Sens. Patty Murray, D-Wash., and Jon Tester, D-Mont., introduced legislation Feb. 14 that would allow CHAMPVA beneficiaries to keep coverage until age 26. Currently, beneficiaries lose coverage at age 18 unless they are enrolled as full-time students. Then, they become ineligible at age 23.
The bill would create program parity with age requirements of the Affordable Care Act, which now allows adult children to remain on their parents' health insurance until age 26.
"As more and more service members return home from Afghanistan, CHAMPVA will continue playing a vital role in caring for veterans' loved ones," Murray said in a release. "In our ongoing commitment to keep the faith with our nation's heroes, this bill ensures CHAMPVA recipients, without regard to their type of coverage, student status, or marital status, are eligible for health care coverage under their parent's plan in the same way as their peers."
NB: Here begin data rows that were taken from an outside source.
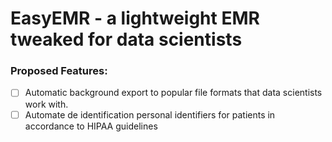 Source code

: # EasyEMR - a lightweight EMR tweaked for data scientists

### Proposed Features:
- [ ] Automatic background export to popular file formats that data scientists work with.
- [ ] Automate de identification personal identifiers for patients in accordance to HIPAA guidelines
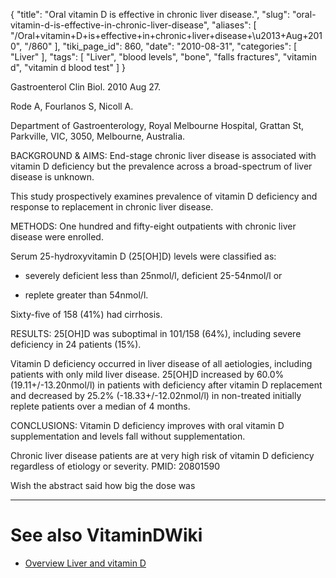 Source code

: {
    "title": "Oral vitamin D is effective in chronic liver disease.",
    "slug": "oral-vitamin-d-is-effective-in-chronic-liver-disease",
    "aliases": [
        "/Oral+vitamin+D+is+effective+in+chronic+liver+disease+\u2013+Aug+2010",
        "/860"
    ],
    "tiki_page_id": 860,
    "date": "2010-08-31",
    "categories": [
        "Liver"
    ],
    "tags": [
        "Liver",
        "blood levels",
        "bone",
        "falls fractures",
        "vitamin d",
        "vitamin d blood test"
    ]
}


Gastroenterol Clin Biol. 2010 Aug 27. 

Rode A, Fourlanos S, Nicoll A.

Department of Gastroenterology, Royal Melbourne Hospital, Grattan St, Parkville, VIC, 3050, Melbourne, Australia.

BACKGROUND & AIMS: End-stage chronic liver disease is associated with vitamin D deficiency but the prevalence across a broad-spectrum of liver disease is unknown. 

This study prospectively examines prevalence of vitamin D deficiency and response to replacement in chronic liver disease.

METHODS: One hundred and fifty-eight outpatients with chronic liver disease were enrolled. 

Serum 25-hydroxyvitamin D (25<span>[OH]</span>D) levels were classified as: 

* severely deficient less than 25nmol/l, deficient 25-54nmol/l or 

* replete greater than 54nmol/l. 

Sixty-five of 158 (41%) had cirrhosis.

RESULTS: 25<span>[OH]</span>D was suboptimal in 101/158 (64%), including severe deficiency in 24 patients (15%). 

Vitamin D deficiency occurred in liver disease of all aetiologies, including patients with only mild liver disease. 25<span>[OH]</span>D increased by 60.0% (19.11+/-13.20nmol/l) in patients with deficiency after vitamin D replacement and decreased by 25.2% (-18.33+/-12.02nmol/l) in non-treated initially replete patients over a median of 4 months.

CONCLUSIONS: Vitamin D deficiency improves with oral vitamin D supplementation and levels fall without supplementation. 

Chronic liver disease patients are at very high risk of vitamin D deficiency regardless of etiology or severity. PMID: 20801590 

Wish the abstract said how big the dose was

- - - - - - - - - - - - - - - - - - - - 

# See also VitaminDWiki

* [Overview Liver and vitamin D](/posts/overview-liver-and-vitamin-d)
The bill is similar to a law passed in January 2011 that increased coverage for adult children of Tricare beneficiaries, bringing it on par with the Affordable Care Act.
Under the Tricare program, adult children pay monthly premiums in addition to the enrollment fee required of the family.
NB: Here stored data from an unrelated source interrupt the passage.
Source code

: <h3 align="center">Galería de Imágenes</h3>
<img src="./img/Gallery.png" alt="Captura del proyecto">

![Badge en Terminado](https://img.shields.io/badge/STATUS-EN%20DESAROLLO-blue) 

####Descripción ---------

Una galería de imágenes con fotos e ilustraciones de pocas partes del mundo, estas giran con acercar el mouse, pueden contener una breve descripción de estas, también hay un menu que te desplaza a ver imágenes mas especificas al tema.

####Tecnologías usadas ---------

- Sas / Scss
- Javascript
CHAMPVA is a health insurance program for eligible dependents and survivors of veterans considered permanently and totally disabled as a result of military service.
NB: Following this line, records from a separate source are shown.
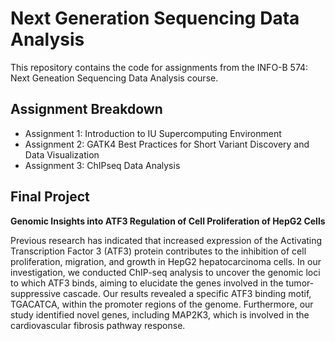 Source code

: # Next Generation Sequencing Data Analysis
This repository contains the code for assignments from the INFO-B 574: Next Geneation Sequencing Data Analysis course.

## Assignment Breakdown
- Assignment 1: Introduction to IU Supercomputing Environment
- Assignment 2: GATK4 Best Practices for Short Variant Discovery and Data Visualization
- Assignment 3: ChIPseq Data Analysis

## Final Project
<b>Genomic Insights into ATF3 Regulation of Cell Proliferation of HepG2 Cells</b>

Previous research has indicated that increased expression of the Activating Transcription Factor 3 (ATF3) protein contributes to the inhibition of cell proliferation, migration, and growth in HepG2 hepatocarcinoma cells. In our investigation, we conducted ChIP-seq analysis to uncover the genomic loci to which ATF3 binds, aiming to elucidate the genes involved in the tumor-suppressive cascade. Our results revealed a specific ATF3 binding motif, TGACATCA, within the promoter regions of the genome. Furthermore, our study identified novel genes, including MAP2K3, which is involved in the cardiovascular fibrosis pathway response.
It carries an annual deductible of $50 per person, up to a maximum of $100 per family, and beneficiaries are required to pay a cost-share.
VA estimated in 2010 that about 18,000 young adults on CHAMPVA would benefit from the legislation. That figure could rise to as high as 24,000 by 2020, according to VA.
The bill has widespread support from veterans' advocacy groups. Retired Vice Adm. Norb Ryan, president of the Military Officers Association of America, called it a "technical adjustment" needed to provide one group the same coverage as others the same age.
Paralyzed Veterans of America President Bill Lawson said it was critical legislation for children of severely disabled veterans.
"It is simply unacceptable that the only children who do not have the benefit of extended health care coverage are those children of the men and women who have sacrificed the greatest," Lawson said.
Rep. Michael Michaud, D-Maine, introduced similar legislation in the House in January. Last year, the provision was included in the House version of the defense authorization bill, but it was dropped from the final compromise version of the bill.